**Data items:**
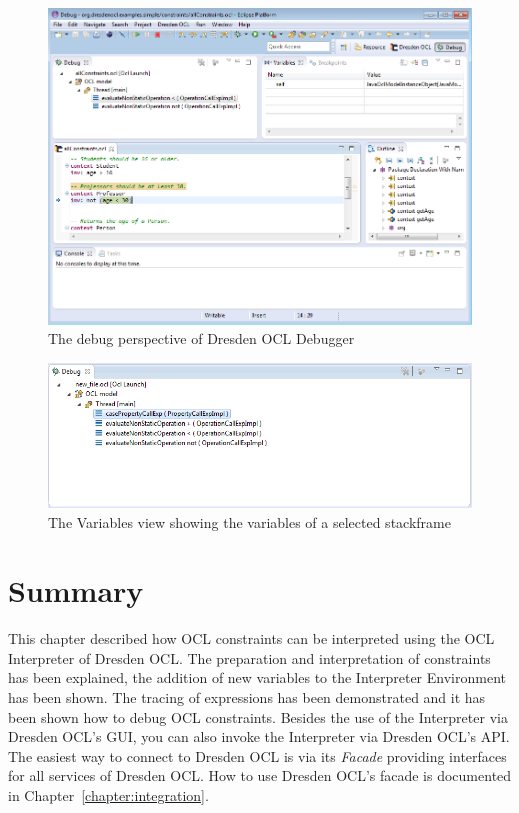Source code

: \begin{figure}[tbp]
	\centering
	\includegraphics[width=\textwidth,height=\textheight,keepaspectratio]{figures/interpreter/debug05}
  \caption{The debug perspective of Dresden OCL Debugger}
  \label{pic:interpreter:debug05}
\end{figure}

\begin{figure}[tbp]
	\centering
	\includegraphics[width=\textwidth,height=\textheight,keepaspectratio]{figures/interpreter/debug06}
  \caption{The Variables view showing the variables of a selected stackframe}
  \label{pic:interpret:debug06}
\end{figure}

\section{Summary}
  
This chapter described how \acs{OCL} constraints can be interpreted using the 
\acs{OCL} Interpreter of Dresden OCL. The preparation and interpretation of 
constraints has been explained, the addition of new variables to the 
Interpreter Environment has been shown. The tracing of expressions has been
demonstrated and it has been shown how to debug \acs{OCL} constraints. Besides
the use of the Interpreter via Dresden OCL's GUI, you can also invoke the
Interpreter via Dresden OCL's \acs{API}. The easiest way to connect to Dresden
OCL is via its \emph{Facade} providing interfaces for all services of Dresden
OCL. How to use Dresden OCL's facade is documented in
Chapter~\ref{chapter:integration}.
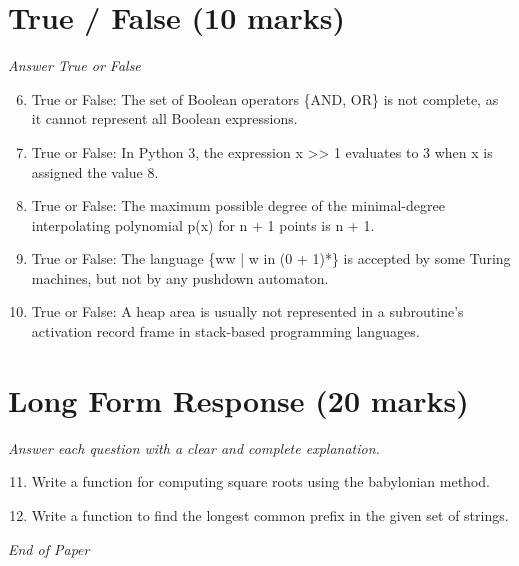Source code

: \documentclass[12pt]{article}
\begin{document}
\section*{True / False (10 marks)}
\textit{Answer True or False}
\begin{enumerate}[label=\arabic*.]
\setcounter{enumi}{5}
\item True or False: The set of Boolean operators \{AND, OR\} is not complete, as it cannot represent all Boolean expressions.
\item True or False: In Python 3, the expression x \textgreater{}\textgreater{} 1 evaluates to 3 when x is assigned the value 8.
\item True or False: The maximum possible degree of the minimal-degree interpolating polynomial p(x) for n + 1 points is n + 1.
\item True or False: The language \{ww | w in (0 + 1)*\} is accepted by some Turing machines, but not by any pushdown automaton.
\item True or False: A heap area is usually not represented in a subroutine's activation record frame in stack-based programming languages.
\end{enumerate}

\section*{Long Form Response (20 marks)}
\textit{Answer each question with a clear and complete explanation.}
\begin{enumerate}[label=\arabic*.]
\setcounter{enumi}{10}
\item Write a function for computing square roots using the babylonian method.
\item Write a function to find the longest common prefix in the given set of strings.
\end{enumerate}

\vfill
\noindent\textit{End of Paper}
\end{document}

**Work request:**
Every line above should be retyped exactly; the pictures do not belong in the copy.

**Output of the exercise:**
Source code

: \begin{figure}[tbp]
	\centering
	\includegraphics[width=\textwidth,height=\textheight,keepaspectratio]{figures/interpreter/debug05}
  \caption{The debug perspective of Dresden OCL Debugger}
  \label{pic:interpreter:debug05}
\end{figure}

\begin{figure}[tbp]
	\centering
	\includegraphics[width=\textwidth,height=\textheight,keepaspectratio]{figures/interpreter/debug06}
  \caption{The Variables view showing the variables of a selected stackframe}
  \label{pic:interpret:debug06}
\end{figure}

\section{Summary}
  
This chapter described how \acs{OCL} constraints can be interpreted using the 
\acs{OCL} Interpreter of Dresden OCL. The preparation and interpretation of 
constraints has been explained, the addition of new variables to the 
Interpreter Environment has been shown. The tracing of expressions has been
demonstrated and it has been shown how to debug \acs{OCL} constraints. Besides
the use of the Interpreter via Dresden OCL's GUI, you can also invoke the
Interpreter via Dresden OCL's \acs{API}. The easiest way to connect to Dresden
OCL is via its \emph{Facade} providing interfaces for all services of Dresden
OCL. How to use Dresden OCL's facade is documented in
Chapter~\ref{chapter:integration}.
Source code

: \documentclass[12pt]{article}
\begin{document}
\section*{True / False (10 marks)}
\textit{Answer True or False}
\begin{enumerate}[label=\arabic*.]
\setcounter{enumi}{5}
\item True or False: The set of Boolean operators \{AND, OR\} is not complete, as it cannot represent all Boolean expressions.
\item True or False: In Python 3, the expression x \textgreater{}\textgreater{} 1 evaluates to 3 when x is assigned the value 8.
\item True or False: The maximum possible degree of the minimal-degree interpolating polynomial p(x) for n + 1 points is n + 1.
\item True or False: The language \{ww | w in (0 + 1)*\} is accepted by some Turing machines, but not by any pushdown automaton.
\item True or False: A heap area is usually not represented in a subroutine's activation record frame in stack-based programming languages.
\end{enumerate}

\section*{Long Form Response (20 marks)}
\textit{Answer each question with a clear and complete explanation.}
\begin{enumerate}[label=\arabic*.]
\setcounter{enumi}{10}
\item Write a function for computing square roots using the babylonian method.
\item Write a function to find the longest common prefix in the given set of strings.
\end{enumerate}

\vfill
\noindent\textit{End of Paper}
\end{document}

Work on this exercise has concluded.